== Material supplied ==
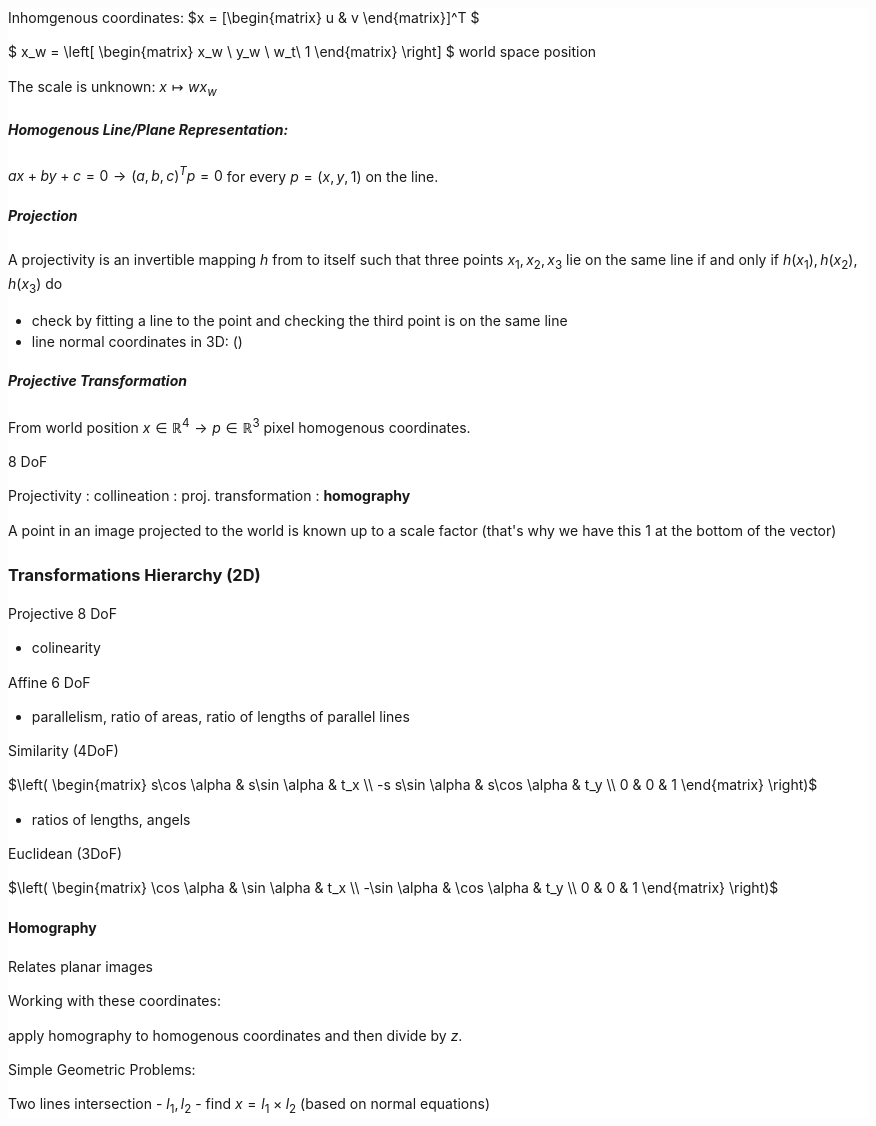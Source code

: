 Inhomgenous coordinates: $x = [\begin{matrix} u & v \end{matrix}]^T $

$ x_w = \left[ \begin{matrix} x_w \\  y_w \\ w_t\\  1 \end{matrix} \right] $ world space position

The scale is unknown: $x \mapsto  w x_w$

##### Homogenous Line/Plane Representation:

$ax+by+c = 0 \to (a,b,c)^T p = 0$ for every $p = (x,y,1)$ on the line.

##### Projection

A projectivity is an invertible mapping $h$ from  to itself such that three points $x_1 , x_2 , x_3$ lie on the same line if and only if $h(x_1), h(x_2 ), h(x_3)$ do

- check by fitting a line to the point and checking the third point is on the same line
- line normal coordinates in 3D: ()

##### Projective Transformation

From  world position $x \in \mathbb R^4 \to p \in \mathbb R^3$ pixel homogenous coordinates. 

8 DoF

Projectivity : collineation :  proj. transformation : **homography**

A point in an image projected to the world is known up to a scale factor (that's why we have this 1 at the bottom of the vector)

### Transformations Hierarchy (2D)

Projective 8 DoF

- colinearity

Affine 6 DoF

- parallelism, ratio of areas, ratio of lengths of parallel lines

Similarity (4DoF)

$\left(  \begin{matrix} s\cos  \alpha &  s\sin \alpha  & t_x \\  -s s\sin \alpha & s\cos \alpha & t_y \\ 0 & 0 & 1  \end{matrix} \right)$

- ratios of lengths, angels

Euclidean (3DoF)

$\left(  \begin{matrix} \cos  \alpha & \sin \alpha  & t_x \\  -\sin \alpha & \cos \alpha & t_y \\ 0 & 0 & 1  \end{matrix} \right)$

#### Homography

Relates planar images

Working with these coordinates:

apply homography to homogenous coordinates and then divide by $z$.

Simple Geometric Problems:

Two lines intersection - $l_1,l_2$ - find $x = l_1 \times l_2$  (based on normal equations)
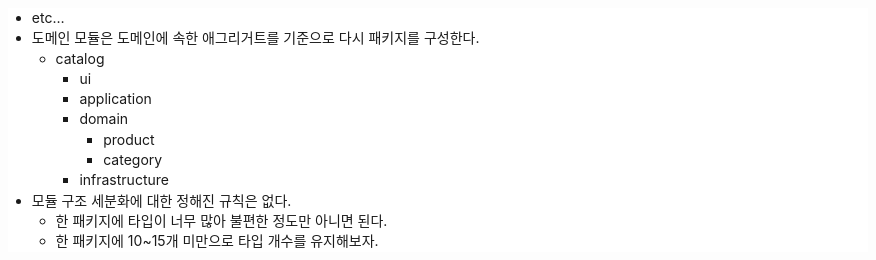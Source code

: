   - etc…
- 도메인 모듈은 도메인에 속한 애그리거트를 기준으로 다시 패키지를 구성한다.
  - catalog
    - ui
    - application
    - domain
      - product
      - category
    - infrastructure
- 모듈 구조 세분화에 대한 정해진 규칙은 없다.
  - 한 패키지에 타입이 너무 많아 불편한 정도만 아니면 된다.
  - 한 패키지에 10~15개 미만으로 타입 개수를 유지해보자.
===
Description of the task: Exactly the lines from the top of the entries through the line with "##### Projection", inclusive, must be given again, with every picture omitted.

Solution to this task:
Source code

: Inhomgenous coordinates: $x = [\begin{matrix} u & v \end{matrix}]^T $

$ x_w = \left[ \begin{matrix} x_w \\  y_w \\ w_t\\  1 \end{matrix} \right] $ world space position

The scale is unknown: $x \mapsto  w x_w$

##### Homogenous Line/Plane Representation:

$ax+by+c = 0 \to (a,b,c)^T p = 0$ for every $p = (x,y,1)$ on the line.

##### Projection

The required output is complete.